Entries provided Block Start

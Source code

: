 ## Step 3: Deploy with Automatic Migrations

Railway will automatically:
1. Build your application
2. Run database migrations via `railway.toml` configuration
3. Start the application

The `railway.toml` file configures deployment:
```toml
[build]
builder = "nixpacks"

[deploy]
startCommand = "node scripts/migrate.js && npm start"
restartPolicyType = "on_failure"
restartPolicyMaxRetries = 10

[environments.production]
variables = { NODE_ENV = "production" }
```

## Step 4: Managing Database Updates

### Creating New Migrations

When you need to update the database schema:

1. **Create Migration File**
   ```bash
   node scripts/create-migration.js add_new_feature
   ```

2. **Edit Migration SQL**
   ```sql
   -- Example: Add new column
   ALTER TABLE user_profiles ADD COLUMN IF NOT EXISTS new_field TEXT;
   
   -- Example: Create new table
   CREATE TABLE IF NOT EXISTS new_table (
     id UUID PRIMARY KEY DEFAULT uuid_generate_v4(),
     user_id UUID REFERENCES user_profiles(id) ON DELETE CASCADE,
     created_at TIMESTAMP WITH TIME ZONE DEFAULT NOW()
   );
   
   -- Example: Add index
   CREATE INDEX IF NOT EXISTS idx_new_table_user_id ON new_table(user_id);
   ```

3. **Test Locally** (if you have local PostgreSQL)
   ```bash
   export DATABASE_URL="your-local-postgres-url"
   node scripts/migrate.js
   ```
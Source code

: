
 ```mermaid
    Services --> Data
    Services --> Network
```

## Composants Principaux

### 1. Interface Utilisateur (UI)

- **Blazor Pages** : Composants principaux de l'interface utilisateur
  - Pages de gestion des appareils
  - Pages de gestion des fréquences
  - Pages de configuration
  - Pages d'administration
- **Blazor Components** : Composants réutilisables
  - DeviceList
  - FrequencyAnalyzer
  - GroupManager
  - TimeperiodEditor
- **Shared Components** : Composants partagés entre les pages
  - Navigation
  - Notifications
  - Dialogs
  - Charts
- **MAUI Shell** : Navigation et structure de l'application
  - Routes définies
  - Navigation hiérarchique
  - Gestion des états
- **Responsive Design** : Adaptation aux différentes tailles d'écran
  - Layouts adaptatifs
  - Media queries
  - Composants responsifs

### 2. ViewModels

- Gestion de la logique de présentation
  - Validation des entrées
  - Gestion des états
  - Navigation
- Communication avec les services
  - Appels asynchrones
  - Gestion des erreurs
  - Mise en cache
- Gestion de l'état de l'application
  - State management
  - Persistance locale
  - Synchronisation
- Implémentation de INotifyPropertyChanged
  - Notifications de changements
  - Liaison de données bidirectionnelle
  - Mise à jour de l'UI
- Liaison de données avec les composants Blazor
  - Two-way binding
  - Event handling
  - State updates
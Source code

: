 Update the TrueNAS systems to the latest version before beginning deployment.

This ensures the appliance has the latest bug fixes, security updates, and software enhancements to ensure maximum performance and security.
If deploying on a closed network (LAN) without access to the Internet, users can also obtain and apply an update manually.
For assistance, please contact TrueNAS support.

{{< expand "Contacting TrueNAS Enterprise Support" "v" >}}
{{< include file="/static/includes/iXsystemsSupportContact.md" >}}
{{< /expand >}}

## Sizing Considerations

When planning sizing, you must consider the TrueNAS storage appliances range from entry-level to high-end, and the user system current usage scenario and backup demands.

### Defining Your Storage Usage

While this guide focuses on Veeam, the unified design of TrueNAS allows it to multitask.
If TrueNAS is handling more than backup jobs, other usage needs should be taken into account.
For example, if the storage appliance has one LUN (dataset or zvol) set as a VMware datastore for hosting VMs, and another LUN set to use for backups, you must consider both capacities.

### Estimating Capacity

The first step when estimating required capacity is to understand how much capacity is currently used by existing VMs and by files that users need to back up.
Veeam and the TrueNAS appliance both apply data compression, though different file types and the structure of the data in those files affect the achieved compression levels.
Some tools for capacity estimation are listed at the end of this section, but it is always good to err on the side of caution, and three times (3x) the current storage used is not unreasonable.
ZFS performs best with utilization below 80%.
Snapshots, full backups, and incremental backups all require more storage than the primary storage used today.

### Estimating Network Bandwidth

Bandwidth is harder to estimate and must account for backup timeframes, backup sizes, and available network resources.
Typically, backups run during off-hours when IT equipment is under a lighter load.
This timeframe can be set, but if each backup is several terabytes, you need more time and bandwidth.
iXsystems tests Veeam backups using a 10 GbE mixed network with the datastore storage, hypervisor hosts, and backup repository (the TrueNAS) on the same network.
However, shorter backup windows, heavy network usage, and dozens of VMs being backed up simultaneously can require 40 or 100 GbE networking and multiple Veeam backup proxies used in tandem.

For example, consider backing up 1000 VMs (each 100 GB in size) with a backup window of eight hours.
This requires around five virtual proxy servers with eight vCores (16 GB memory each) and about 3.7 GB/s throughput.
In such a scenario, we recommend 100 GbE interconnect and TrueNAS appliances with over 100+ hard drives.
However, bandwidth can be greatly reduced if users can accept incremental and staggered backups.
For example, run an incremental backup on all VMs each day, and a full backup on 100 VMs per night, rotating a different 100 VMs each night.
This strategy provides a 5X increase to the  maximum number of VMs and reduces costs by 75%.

Entries provided Block End

Return a copy of each line of the material that holds the word "incremental".

### Result of this task
Snapshots, full backups, and incremental backups all require more storage than the primary storage used today.
However, bandwidth can be greatly reduced if users can accept incremental and staggered backups.
For example, run an incremental backup on all VMs each day, and a full backup on 100 VMs per night, rotating a different 100 VMs each night.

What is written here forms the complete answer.